= Beginning of Section =
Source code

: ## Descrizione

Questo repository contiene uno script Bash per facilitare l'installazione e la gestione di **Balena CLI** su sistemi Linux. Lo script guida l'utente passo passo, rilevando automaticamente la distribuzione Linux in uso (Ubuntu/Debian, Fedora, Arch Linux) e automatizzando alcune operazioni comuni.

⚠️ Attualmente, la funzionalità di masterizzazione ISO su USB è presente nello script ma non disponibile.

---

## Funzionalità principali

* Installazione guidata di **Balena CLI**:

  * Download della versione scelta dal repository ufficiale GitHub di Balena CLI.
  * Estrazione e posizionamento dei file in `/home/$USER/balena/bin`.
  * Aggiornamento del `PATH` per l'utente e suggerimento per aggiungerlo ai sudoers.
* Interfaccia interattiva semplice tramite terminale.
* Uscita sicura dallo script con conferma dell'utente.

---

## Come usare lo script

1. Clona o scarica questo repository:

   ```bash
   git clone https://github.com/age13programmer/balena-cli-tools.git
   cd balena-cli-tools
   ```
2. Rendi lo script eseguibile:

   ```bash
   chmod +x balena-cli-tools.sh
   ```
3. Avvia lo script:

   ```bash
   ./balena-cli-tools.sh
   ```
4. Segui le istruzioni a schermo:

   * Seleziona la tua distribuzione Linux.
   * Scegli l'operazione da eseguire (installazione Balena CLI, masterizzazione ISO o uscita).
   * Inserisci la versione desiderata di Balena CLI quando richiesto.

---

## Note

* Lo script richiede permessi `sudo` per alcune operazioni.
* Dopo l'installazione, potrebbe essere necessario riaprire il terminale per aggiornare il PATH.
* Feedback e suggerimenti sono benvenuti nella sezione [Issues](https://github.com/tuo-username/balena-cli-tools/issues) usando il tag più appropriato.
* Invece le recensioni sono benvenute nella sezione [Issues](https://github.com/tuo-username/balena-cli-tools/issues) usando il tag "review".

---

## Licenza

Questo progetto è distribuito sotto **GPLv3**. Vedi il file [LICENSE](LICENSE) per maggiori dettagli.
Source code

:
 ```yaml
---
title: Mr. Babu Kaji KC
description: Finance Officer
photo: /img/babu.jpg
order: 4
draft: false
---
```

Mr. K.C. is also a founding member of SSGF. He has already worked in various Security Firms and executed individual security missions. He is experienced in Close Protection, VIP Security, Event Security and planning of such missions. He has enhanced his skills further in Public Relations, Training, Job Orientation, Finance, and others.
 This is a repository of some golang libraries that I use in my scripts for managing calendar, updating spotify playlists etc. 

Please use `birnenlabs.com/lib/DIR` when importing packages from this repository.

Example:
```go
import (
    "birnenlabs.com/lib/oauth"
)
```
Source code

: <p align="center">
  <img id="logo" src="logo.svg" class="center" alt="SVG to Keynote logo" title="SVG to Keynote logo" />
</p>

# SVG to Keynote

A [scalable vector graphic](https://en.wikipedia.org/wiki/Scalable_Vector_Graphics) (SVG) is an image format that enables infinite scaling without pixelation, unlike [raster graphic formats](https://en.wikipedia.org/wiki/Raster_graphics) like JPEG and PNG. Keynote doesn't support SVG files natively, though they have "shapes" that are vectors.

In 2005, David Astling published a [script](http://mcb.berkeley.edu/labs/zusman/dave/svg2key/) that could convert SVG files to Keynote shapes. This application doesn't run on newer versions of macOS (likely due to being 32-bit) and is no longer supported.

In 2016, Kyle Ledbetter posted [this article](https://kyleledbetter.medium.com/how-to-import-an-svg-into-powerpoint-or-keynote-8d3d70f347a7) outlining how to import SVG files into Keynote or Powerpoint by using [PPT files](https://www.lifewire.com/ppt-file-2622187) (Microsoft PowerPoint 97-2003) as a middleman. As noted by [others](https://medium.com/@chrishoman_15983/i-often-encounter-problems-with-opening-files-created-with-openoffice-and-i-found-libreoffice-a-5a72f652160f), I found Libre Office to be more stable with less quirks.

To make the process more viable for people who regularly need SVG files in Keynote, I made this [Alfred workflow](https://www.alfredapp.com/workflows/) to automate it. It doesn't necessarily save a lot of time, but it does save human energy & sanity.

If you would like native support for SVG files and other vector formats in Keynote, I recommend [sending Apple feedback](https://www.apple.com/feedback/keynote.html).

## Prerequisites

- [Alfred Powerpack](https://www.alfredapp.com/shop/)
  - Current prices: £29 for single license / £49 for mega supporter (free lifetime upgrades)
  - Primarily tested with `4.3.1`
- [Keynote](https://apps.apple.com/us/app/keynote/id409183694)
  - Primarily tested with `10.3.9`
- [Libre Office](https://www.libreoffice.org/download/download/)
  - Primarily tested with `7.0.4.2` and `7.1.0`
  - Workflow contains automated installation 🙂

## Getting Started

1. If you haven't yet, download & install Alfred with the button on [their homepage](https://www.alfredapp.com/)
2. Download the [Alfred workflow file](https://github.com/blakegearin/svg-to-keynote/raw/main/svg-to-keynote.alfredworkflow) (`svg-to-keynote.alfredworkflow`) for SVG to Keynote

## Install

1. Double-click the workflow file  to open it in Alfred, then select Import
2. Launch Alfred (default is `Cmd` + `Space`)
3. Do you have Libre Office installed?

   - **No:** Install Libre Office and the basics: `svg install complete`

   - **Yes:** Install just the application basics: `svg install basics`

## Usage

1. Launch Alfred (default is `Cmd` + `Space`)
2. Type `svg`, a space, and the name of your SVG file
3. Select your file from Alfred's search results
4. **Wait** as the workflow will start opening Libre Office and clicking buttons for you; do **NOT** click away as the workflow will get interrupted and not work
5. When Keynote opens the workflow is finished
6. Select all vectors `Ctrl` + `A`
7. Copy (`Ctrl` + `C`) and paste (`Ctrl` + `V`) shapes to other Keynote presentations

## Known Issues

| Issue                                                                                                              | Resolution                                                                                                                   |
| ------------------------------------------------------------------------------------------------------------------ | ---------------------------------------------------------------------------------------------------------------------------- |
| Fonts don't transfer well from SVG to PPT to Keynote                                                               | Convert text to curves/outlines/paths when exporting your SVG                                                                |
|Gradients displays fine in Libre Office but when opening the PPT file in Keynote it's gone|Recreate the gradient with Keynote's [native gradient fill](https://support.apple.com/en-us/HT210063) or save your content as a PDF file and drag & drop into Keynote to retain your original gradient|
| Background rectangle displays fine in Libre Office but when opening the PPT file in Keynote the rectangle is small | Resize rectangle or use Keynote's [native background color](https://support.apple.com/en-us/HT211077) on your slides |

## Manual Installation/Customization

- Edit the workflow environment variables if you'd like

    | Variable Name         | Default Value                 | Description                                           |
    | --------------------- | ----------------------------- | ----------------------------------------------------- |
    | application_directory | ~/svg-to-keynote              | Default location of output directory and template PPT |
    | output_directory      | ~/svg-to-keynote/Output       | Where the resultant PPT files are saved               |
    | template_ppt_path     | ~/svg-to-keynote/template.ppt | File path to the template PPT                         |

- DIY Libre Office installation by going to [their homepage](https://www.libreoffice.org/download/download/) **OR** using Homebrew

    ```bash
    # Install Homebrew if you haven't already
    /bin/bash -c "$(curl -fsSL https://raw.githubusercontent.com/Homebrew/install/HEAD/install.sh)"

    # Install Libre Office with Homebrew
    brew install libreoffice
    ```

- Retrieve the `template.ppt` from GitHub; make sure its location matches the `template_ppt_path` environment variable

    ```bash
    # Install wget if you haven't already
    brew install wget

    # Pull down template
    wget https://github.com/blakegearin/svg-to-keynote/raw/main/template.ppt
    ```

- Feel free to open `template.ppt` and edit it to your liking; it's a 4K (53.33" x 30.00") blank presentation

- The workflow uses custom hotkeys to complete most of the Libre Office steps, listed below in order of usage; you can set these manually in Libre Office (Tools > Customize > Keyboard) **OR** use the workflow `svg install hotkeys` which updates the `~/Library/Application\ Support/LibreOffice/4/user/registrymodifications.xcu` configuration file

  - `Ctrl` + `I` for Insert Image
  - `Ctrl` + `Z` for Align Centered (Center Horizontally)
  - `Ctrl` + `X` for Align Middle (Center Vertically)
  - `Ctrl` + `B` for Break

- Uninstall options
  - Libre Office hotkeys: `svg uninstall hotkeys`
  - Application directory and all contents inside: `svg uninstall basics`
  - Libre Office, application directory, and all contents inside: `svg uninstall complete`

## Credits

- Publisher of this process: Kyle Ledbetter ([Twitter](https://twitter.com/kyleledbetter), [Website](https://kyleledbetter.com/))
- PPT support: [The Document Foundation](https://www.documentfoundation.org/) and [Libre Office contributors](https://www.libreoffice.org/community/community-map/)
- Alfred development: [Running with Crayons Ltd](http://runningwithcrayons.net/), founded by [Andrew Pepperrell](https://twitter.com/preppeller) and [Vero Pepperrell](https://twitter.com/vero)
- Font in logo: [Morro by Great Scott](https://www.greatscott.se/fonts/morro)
= End of Section =
▶ **Directions**: Please give the number of lines above that include the string "blakegearin", with nothing added.

▶ **Reply**: 2